------ Dataset extract ------

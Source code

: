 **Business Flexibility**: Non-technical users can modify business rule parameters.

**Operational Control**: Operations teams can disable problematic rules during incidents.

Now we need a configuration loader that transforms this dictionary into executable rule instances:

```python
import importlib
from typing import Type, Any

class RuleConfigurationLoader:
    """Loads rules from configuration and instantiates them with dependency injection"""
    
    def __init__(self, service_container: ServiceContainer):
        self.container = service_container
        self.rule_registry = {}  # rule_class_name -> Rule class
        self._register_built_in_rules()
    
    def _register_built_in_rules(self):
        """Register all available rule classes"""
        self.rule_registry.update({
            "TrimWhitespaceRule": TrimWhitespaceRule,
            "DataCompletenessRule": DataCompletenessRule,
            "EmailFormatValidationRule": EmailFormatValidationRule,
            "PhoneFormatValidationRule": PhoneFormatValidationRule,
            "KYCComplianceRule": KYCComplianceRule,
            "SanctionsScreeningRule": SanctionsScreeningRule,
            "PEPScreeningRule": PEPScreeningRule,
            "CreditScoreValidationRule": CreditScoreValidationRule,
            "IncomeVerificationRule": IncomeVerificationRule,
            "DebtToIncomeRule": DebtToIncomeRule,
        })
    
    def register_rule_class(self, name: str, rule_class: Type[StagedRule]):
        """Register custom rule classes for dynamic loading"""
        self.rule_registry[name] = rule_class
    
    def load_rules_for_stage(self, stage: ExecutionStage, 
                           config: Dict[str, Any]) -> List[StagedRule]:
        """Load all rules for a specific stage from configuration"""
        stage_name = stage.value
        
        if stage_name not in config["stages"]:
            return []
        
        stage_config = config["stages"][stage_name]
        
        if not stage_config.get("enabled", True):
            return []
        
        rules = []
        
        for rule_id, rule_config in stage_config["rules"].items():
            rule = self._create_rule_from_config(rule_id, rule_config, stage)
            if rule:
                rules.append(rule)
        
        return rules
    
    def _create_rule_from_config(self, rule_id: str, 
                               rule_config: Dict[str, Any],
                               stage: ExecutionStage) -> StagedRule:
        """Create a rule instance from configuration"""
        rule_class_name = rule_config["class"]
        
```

------

» **Task instructions**
All of the data above should be reproduced word for word.

» **Answer to the exercise**
Source code

: **Business Flexibility**: Non-technical users can modify business rule parameters.

**Operational Control**: Operations teams can disable problematic rules during incidents.

Now we need a configuration loader that transforms this dictionary into executable rule instances:

```python
import importlib
from typing import Type, Any

class RuleConfigurationLoader:
    """Loads rules from configuration and instantiates them with dependency injection"""
    
    def __init__(self, service_container: ServiceContainer):
        self.container = service_container
        self.rule_registry = {}  # rule_class_name -> Rule class
        self._register_built_in_rules()
    
    def _register_built_in_rules(self):
        """Register all available rule classes"""
        self.rule_registry.update({
            "TrimWhitespaceRule": TrimWhitespaceRule,
            "DataCompletenessRule": DataCompletenessRule,
            "EmailFormatValidationRule": EmailFormatValidationRule,
            "PhoneFormatValidationRule": PhoneFormatValidationRule,
            "KYCComplianceRule": KYCComplianceRule,
            "SanctionsScreeningRule": SanctionsScreeningRule,
            "PEPScreeningRule": PEPScreeningRule,
            "CreditScoreValidationRule": CreditScoreValidationRule,
            "IncomeVerificationRule": IncomeVerificationRule,
            "DebtToIncomeRule": DebtToIncomeRule,
        })
    
    def register_rule_class(self, name: str, rule_class: Type[StagedRule]):
        """Register custom rule classes for dynamic loading"""
        self.rule_registry[name] = rule_class
    
    def load_rules_for_stage(self, stage: ExecutionStage, 
                           config: Dict[str, Any]) -> List[StagedRule]:
        """Load all rules for a specific stage from configuration"""
        stage_name = stage.value
        
        if stage_name not in config["stages"]:
            return []
        
        stage_config = config["stages"][stage_name]
        
        if not stage_config.get("enabled", True):
            return []
        
        rules = []
        
        for rule_id, rule_config in stage_config["rules"].items():
            rule = self._create_rule_from_config(rule_id, rule_config, stage)
            if rule:
                rules.append(rule)
        
        return rules
    
    def _create_rule_from_config(self, rule_id: str, 
                               rule_config: Dict[str, Any],
                               stage: ExecutionStage) -> StagedRule:
        """Create a rule instance from configuration"""
        rule_class_name = rule_config["class"]
        
```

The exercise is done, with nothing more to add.